Records from a dataset:

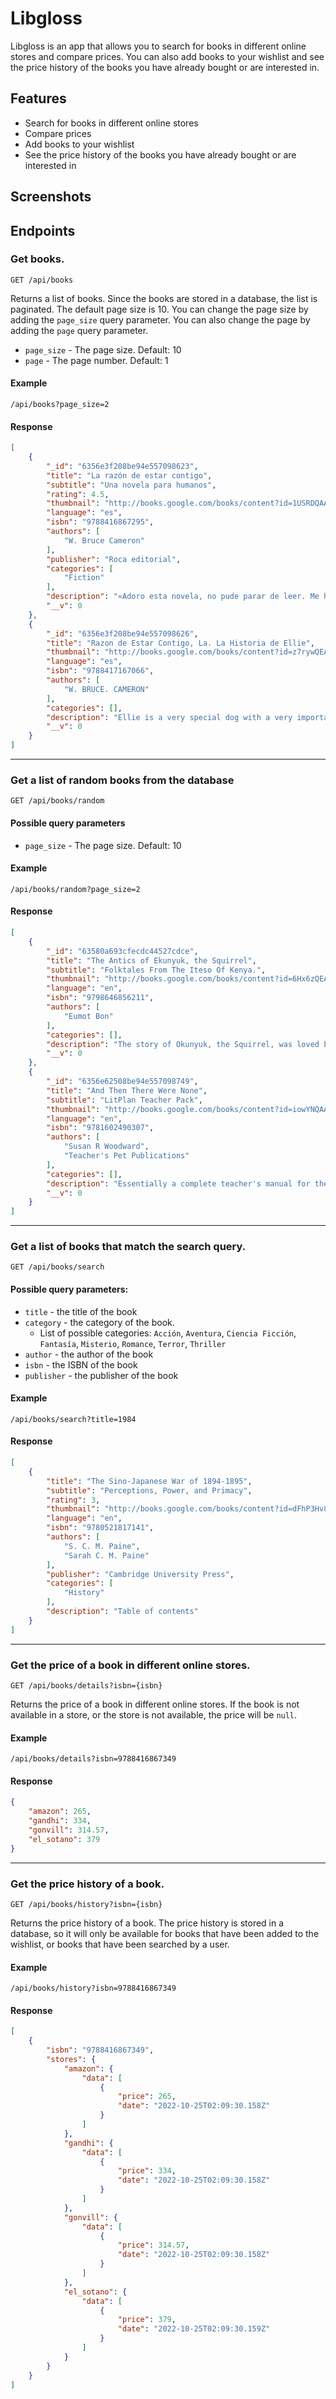# **Libgloss**
Libgloss is an app that allows you to search for books in different online stores and compare prices. You can also add books to your wishlist and see the price history of the books you have already bought or are interested in.
## **Features**
* Search for books in different online stores
* Compare prices
* Add books to your wishlist
* See the price history of the books you have already bought or are interested in
## **Screenshots**
## **Endpoints**
### **Get books.**
`GET /api/books`

Returns a list of books. Since the books are stored in a database, the list is paginated. The default page size is 10. You can change the page size by adding the `page_size` query parameter. You can also change the page by adding the `page` query parameter.
* `page_size` - The page size. Default: 10
* `page` - The page number. Default: 1
#### Example
`/api/books?page_size=2`

#### Response
```json
[
    {
        "_id": "6356e3f208be94e557098623",
        "title": "La razón de estar contigo",
        "subtitle": "Una novela para humanos",
        "rating": 4.5,
        "thumbnail": "http://books.google.com/books/content?id=1USRDQAAQBAJ&printsec=frontcover&img=1&zoom=1&edge=curl&source=gbs_api",
        "language": "es",
        "isbn": "9788416867295",
        "authors": [
            "W. Bruce Cameron"
        ],
        "publisher": "Roca editorial",
        "categories": [
            "Fiction"
        ],
        "description": "«Adoro esta novela, no pude parar de leer. Me hizo pensar acerca de los propósitos de la vida...",
        "__v": 0
    },
    {
        "_id": "6356e3f208be94e557098626",
        "title": "Razon de Estar Contigo, La. La Historia de Ellie",
        "thumbnail": "http://books.google.com/books/content?id=z7rywQEACAAJ&printsec=frontcover&img=1&zoom=1&source=gbs_api",
        "language": "es",
        "isbn": "9788417167066",
        "authors": [
            "W. BRUCE. CAMERON"
        ],
        "categories": [],
        "description": "Ellie is a very special dog with a very important purpose. From puppyhood...",
        "__v": 0
    }
]
```
-----
### **Get a list of random books from the database**
`GET /api/books/random`
#### Possible query parameters
* `page_size` - The page size. Default: 10
#### Example
`/api/books/random?page_size=2`
#### Response
```json
[
    {
        "_id": "63580a693cfecdc44527cdce",
        "title": "The Antics of Ekunyuk, the Squirrel",
        "subtitle": "Folktales From The Iteso Of Kenya.",
        "thumbnail": "http://books.google.com/books/content?id=6Hx6zQEACAAJ&printsec=frontcover&img=1&zoom=1&source=gbs_api",
        "language": "en",
        "isbn": "9798646856211",
        "authors": [
            "Eumot Bon"
        ],
        "categories": [],
        "description": "The story of Okunyuk, the Squirrel, was loved by the preteens in the land...",
        "__v": 0
    },
    {
        "_id": "6356e62508be94e557098749",
        "title": "And Then There Were None",
        "subtitle": "LitPlan Teacher Pack",
        "thumbnail": "http://books.google.com/books/content?id=iowYNQAACAAJ&printsec=frontcover&img=1&zoom=1&source=gbs_api",
        "language": "en",
        "isbn": "9781602490307",
        "authors": [
            "Susan R Woodward",
            "Teacher's Pet Publications"
        ],
        "categories": [],
        "description": "Essentially a complete teacher's manual for the novel, this LitPlan Teacher Pack includes...",
        "__v": 0
    }
]
```
-----
### **Get a list of books that match the search query.**
`GET /api/books/search`
#### Possible query parameters:
* `title` - the title of the book
* `category` - the category of the book.
    * List of possible categories: `Acción`, `Aventura`, `Ciencia Ficción`, `Fantasía`, `Misterio`, `Romance`, `Terror`, `Thriller`
* `author` - the author of the book
* `isbn` - the ISBN of the book
* `publisher` - the publisher of the book

#### Example
`/api/books/search?title=1984`

#### Response
```json
[
    {
        "title": "The Sino-Japanese War of 1894-1895",
        "subtitle": "Perceptions, Power, and Primacy",
        "rating": 3,
        "thumbnail": "http://books.google.com/books/content?id=dFhP3Hv83OoC&printsec=frontcover&img=1&zoom=1&edge=curl&source=gbs_api",
        "language": "en",
        "isbn": "9780521817141",
        "authors": [
            "S. C. M. Paine",
            "Sarah C. M. Paine"
        ],
        "publisher": "Cambridge University Press",
        "categories": [
            "History"
        ],
        "description": "Table of contents"
    }
]
```
-----
### **Get the price of a book in different online stores.**
`GET /api/books/details?isbn={isbn}`

Returns the price of a book in different online stores. If the book is not available in a store, or the store is not available, the price will be `null`.

#### Example
`/api/books/details?isbn=9788416867349`

#### Response
```json
{
    "amazon": 265,
    "gandhi": 334,
    "gonvill": 314.57,
    "el_sotano": 379
}
```
-----
### **Get the price history of a book.**
`GET /api/books/history?isbn={isbn}`

Returns the price history of a book. The price history is stored in a database, so it will only be available for books that have been added to the wishlist, or books that have been searched by a user.
#### Example
`/api/books/history?isbn=9788416867349`
#### Response
```json
[
    {
        "isbn": "9788416867349",
        "stores": {
            "amazon": {
                "data": [
                    {
                        "price": 265,
                        "date": "2022-10-25T02:09:30.158Z"
                    }
                ]
            },
            "gandhi": {
                "data": [
                    {
                        "price": 334,
                        "date": "2022-10-25T02:09:30.158Z"
                    }
                ]
            },
            "gonvill": {
                "data": [
                    {
                        "price": 314.57,
                        "date": "2022-10-25T02:09:30.158Z"
                    }
                ]
            },
            "el_sotano": {
                "data": [
                    {
                        "price": 379,
                        "date": "2022-10-25T02:09:30.159Z"
                    }
                ]
            }
        }
    }
]
```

**What to do**
Each entry above must be duplicated precisely; none of the pictures may be included.

**Exercise result**
# **Libgloss**
Libgloss is an app that allows you to search for books in different online stores and compare prices. You can also add books to your wishlist and see the price history of the books you have already bought or are interested in.
## **Features**
* Search for books in different online stores
* Compare prices
* Add books to your wishlist
* See the price history of the books you have already bought or are interested in
## **Screenshots**
## **Endpoints**
### **Get books.**
`GET /api/books`

Returns a list of books. Since the books are stored in a database, the list is paginated. The default page size is 10. You can change the page size by adding the `page_size` query parameter. You can also change the page by adding the `page` query parameter.
* `page_size` - The page size. Default: 10
* `page` - The page number. Default: 1
#### Example
`/api/books?page_size=2`

#### Response
```json
[
    {
        "_id": "6356e3f208be94e557098623",
        "title": "La razón de estar contigo",
        "subtitle": "Una novela para humanos",
        "rating": 4.5,
        "thumbnail": "http://books.google.com/books/content?id=1USRDQAAQBAJ&printsec=frontcover&img=1&zoom=1&edge=curl&source=gbs_api",
        "language": "es",
        "isbn": "9788416867295",
        "authors": [
            "W. Bruce Cameron"
        ],
        "publisher": "Roca editorial",
        "categories": [
            "Fiction"
        ],
        "description": "«Adoro esta novela, no pude parar de leer. Me hizo pensar acerca de los propósitos de la vida...",
        "__v": 0
    },
    {
        "_id": "6356e3f208be94e557098626",
        "title": "Razon de Estar Contigo, La. La Historia de Ellie",
        "thumbnail": "http://books.google.com/books/content?id=z7rywQEACAAJ&printsec=frontcover&img=1&zoom=1&source=gbs_api",
        "language": "es",
        "isbn": "9788417167066",
        "authors": [
            "W. BRUCE. CAMERON"
        ],
        "categories": [],
        "description": "Ellie is a very special dog with a very important purpose. From puppyhood...",
        "__v": 0
    }
]
```
-----
### **Get a list of random books from the database**
`GET /api/books/random`
#### Possible query parameters
* `page_size` - The page size. Default: 10
#### Example
`/api/books/random?page_size=2`
#### Response
```json
[
    {
        "_id": "63580a693cfecdc44527cdce",
        "title": "The Antics of Ekunyuk, the Squirrel",
        "subtitle": "Folktales From The Iteso Of Kenya.",
        "thumbnail": "http://books.google.com/books/content?id=6Hx6zQEACAAJ&printsec=frontcover&img=1&zoom=1&source=gbs_api",
        "language": "en",
        "isbn": "9798646856211",
        "authors": [
            "Eumot Bon"
        ],
        "categories": [],
        "description": "The story of Okunyuk, the Squirrel, was loved by the preteens in the land...",
        "__v": 0
    },
    {
        "_id": "6356e62508be94e557098749",
        "title": "And Then There Were None",
        "subtitle": "LitPlan Teacher Pack",
        "thumbnail": "http://books.google.com/books/content?id=iowYNQAACAAJ&printsec=frontcover&img=1&zoom=1&source=gbs_api",
        "language": "en",
        "isbn": "9781602490307",
        "authors": [
            "Susan R Woodward",
            "Teacher's Pet Publications"
        ],
        "categories": [],
        "description": "Essentially a complete teacher's manual for the novel, this LitPlan Teacher Pack includes...",
        "__v": 0
    }
]
```
-----
### **Get a list of books that match the search query.**
`GET /api/books/search`
#### Possible query parameters:
* `title` - the title of the book
* `category` - the category of the book.
    * List of possible categories: `Acción`, `Aventura`, `Ciencia Ficción`, `Fantasía`, `Misterio`, `Romance`, `Terror`, `Thriller`
* `author` - the author of the book
* `isbn` - the ISBN of the book
* `publisher` - the publisher of the book

#### Example
`/api/books/search?title=1984`

#### Response
```json
[
    {
        "title": "The Sino-Japanese War of 1894-1895",
        "subtitle": "Perceptions, Power, and Primacy",
        "rating": 3,
        "thumbnail": "http://books.google.com/books/content?id=dFhP3Hv83OoC&printsec=frontcover&img=1&zoom=1&edge=curl&source=gbs_api",
        "language": "en",
        "isbn": "9780521817141",
        "authors": [
            "S. C. M. Paine",
            "Sarah C. M. Paine"
        ],
        "publisher": "Cambridge University Press",
        "categories": [
            "History"
        ],
        "description": "Table of contents"
    }
]
```
-----
### **Get the price of a book in different online stores.**
`GET /api/books/details?isbn={isbn}`

Returns the price of a book in different online stores. If the book is not available in a store, or the store is not available, the price will be `null`.

#### Example
`/api/books/details?isbn=9788416867349`

#### Response
```json
{
    "amazon": 265,
    "gandhi": 334,
    "gonvill": 314.57,
    "el_sotano": 379
}
```
-----
### **Get the price history of a book.**
`GET /api/books/history?isbn={isbn}`

Returns the price history of a book. The price history is stored in a database, so it will only be available for books that have been added to the wishlist, or books that have been searched by a user.
#### Example
`/api/books/history?isbn=9788416867349`
#### Response
```json
[
    {
        "isbn": "9788416867349",
        "stores": {
            "amazon": {
                "data": [
                    {
                        "price": 265,
                        "date": "2022-10-25T02:09:30.158Z"
                    }
                ]
            },
            "gandhi": {
                "data": [
                    {
                        "price": 334,
                        "date": "2022-10-25T02:09:30.158Z"
                    }
                ]
            },
            "gonvill": {
                "data": [
                    {
                        "price": 314.57,
                        "date": "2022-10-25T02:09:30.158Z"
                    }
                ]
            },
            "el_sotano": {
                "data": [
                    {
                        "price": 379,
                        "date": "2022-10-25T02:09:30.159Z"
                    }
                ]
            }
        }
    }
]
```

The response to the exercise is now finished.